Data records: Begin

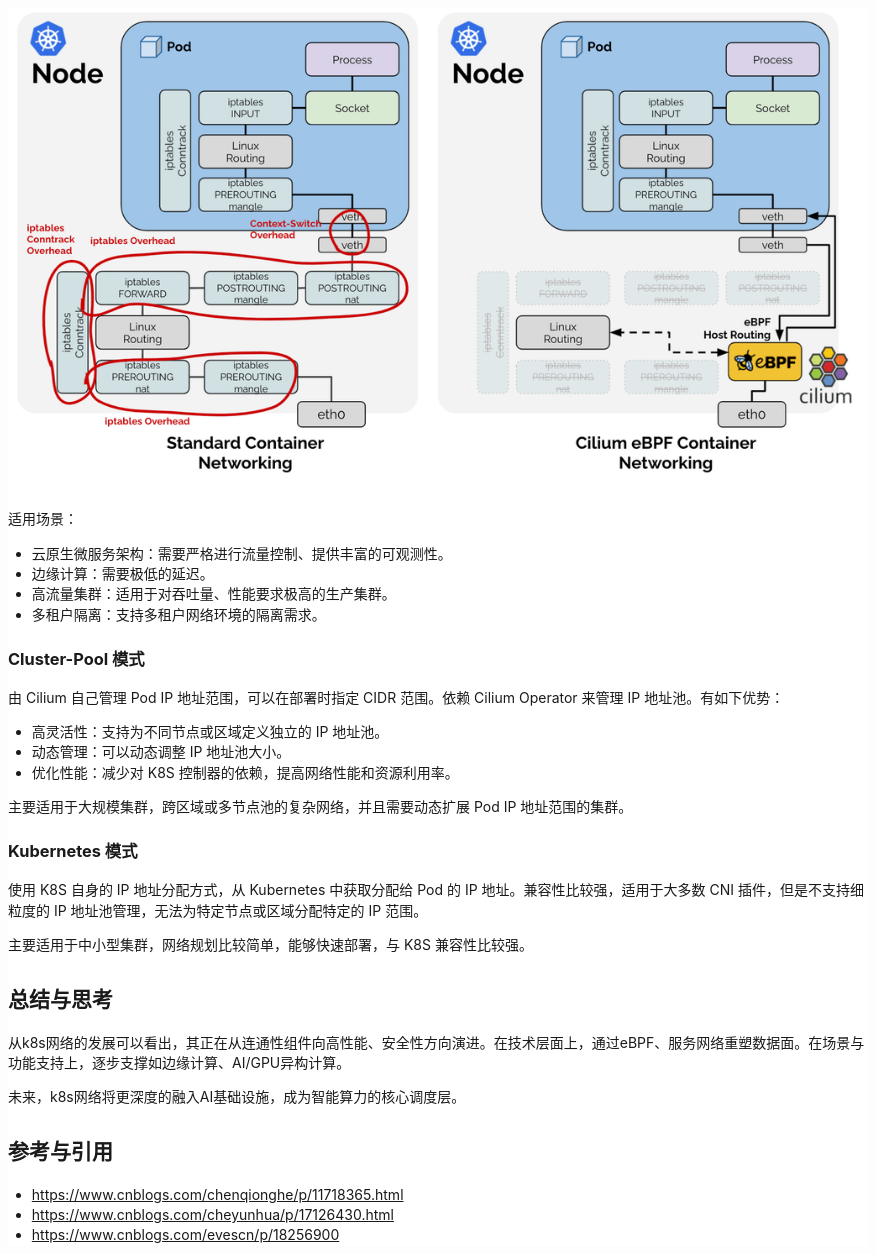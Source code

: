 ![Cilium 对比图](./images/03cilium_bpf.png)

适用场景：

- 云原生微服务架构：需要严格进行流量控制、提供丰富的可观测性。
- 边缘计算：需要极低的延迟。
- 高流量集群：适用于对吞吐量、性能要求极高的生产集群。
- 多租户隔离：支持多租户网络环境的隔离需求。

### Cluster-Pool 模式

由 Cilium 自己管理 Pod IP 地址范围，可以在部署时指定 CIDR 范围。依赖 Cilium Operator 来管理 IP 地址池。有如下优势：

- 高灵活性：支持为不同节点或区域定义独立的 IP 地址池。
- 动态管理：可以动态调整 IP 地址池大小。
- 优化性能：减少对 K8S 控制器的依赖，提高网络性能和资源利用率。

主要适用于大规模集群，跨区域或多节点池的复杂网络，并且需要动态扩展 Pod IP 地址范围的集群。

### Kubernetes 模式

使用 K8S 自身的 IP 地址分配方式，从 Kubernetes 中获取分配给 Pod 的 IP 地址。兼容性比较强，适用于大多数 CNI 插件，但是不支持细粒度的 IP 地址池管理，无法为特定节点或区域分配特定的 IP 范围。

主要适用于中小型集群，网络规划比较简单，能够快速部署，与 K8S 兼容性比较强。

## 总结与思考
从k8s网络的发展可以看出，其正在从连通性组件向高性能、安全性方向演进。在技术层面上，通过eBPF、服务网络重塑数据面。在场景与功能支持上，逐步支撑如边缘计算、AI/GPU异构计算。

未来，k8s网络将更深度的融入AI基础设施，成为智能算力的核心调度层。

## 参考与引用

- https://www.cnblogs.com/chenqionghe/p/11718365.html
- https://www.cnblogs.com/cheyunhua/p/17126430.html
- https://www.cnblogs.com/evescn/p/18256900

Data records: End

▶ Instructions to follow: Print from the line containing "主要适用于中小型集群，网络规划比较简单，能够快速部署，与 K8S 兼容性比较强。" to the last line above, exactly as written.

▶ Problem solution:
主要适用于中小型集群，网络规划比较简单，能够快速部署，与 K8S 兼容性比较强。

## 总结与思考
从k8s网络的发展可以看出，其正在从连通性组件向高性能、安全性方向演进。在技术层面上，通过eBPF、服务网络重塑数据面。在场景与功能支持上，逐步支撑如边缘计算、AI/GPU异构计算。

未来，k8s网络将更深度的融入AI基础设施，成为智能算力的核心调度层。

## 参考与引用

- https://www.cnblogs.com/chenqionghe/p/11718365.html
- https://www.cnblogs.com/cheyunhua/p/17126430.html
- https://www.cnblogs.com/evescn/p/18256900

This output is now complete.